(Dataset content begins)
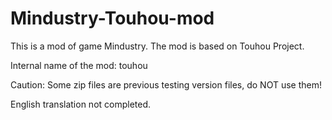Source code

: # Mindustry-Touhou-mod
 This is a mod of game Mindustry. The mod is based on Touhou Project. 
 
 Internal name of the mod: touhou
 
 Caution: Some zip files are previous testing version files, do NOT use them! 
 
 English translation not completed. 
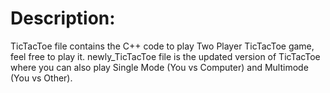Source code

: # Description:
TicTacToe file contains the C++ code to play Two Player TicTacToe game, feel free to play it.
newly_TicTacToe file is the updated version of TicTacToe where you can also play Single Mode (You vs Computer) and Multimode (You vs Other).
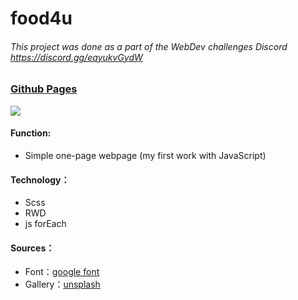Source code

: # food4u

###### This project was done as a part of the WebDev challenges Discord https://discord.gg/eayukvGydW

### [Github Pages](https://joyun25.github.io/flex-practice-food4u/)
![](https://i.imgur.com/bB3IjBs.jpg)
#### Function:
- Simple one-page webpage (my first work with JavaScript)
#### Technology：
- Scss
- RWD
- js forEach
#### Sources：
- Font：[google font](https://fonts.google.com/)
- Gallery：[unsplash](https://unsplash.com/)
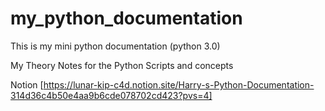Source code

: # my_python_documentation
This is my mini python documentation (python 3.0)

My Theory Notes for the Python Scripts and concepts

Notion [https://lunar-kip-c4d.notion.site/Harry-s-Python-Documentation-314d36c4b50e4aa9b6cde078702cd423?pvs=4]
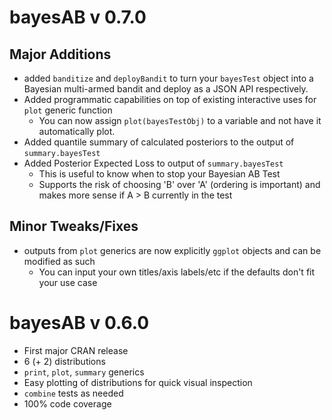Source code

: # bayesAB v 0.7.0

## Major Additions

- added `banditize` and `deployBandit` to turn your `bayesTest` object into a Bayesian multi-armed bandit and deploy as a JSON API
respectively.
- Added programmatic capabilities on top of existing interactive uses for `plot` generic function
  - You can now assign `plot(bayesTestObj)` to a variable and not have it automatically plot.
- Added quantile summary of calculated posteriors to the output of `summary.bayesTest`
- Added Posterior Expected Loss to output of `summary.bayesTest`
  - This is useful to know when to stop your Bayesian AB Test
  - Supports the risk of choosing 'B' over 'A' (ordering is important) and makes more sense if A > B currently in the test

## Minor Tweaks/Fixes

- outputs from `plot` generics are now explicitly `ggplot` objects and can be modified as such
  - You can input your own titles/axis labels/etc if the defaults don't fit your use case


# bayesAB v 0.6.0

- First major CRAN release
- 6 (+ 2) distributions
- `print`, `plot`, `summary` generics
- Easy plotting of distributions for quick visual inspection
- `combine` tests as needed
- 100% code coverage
(Dataset content ends)
### What you have to do
The lines to return are those holding the string "TicTacToe" anywhere in the listing above.

### Exercise solution
TicTacToe file contains the C++ code to play Two Player TicTacToe game, feel free to play it.
newly_TicTacToe file is the updated version of TicTacToe where you can also play Single Mode (You vs Computer) and Multimode (You vs Other).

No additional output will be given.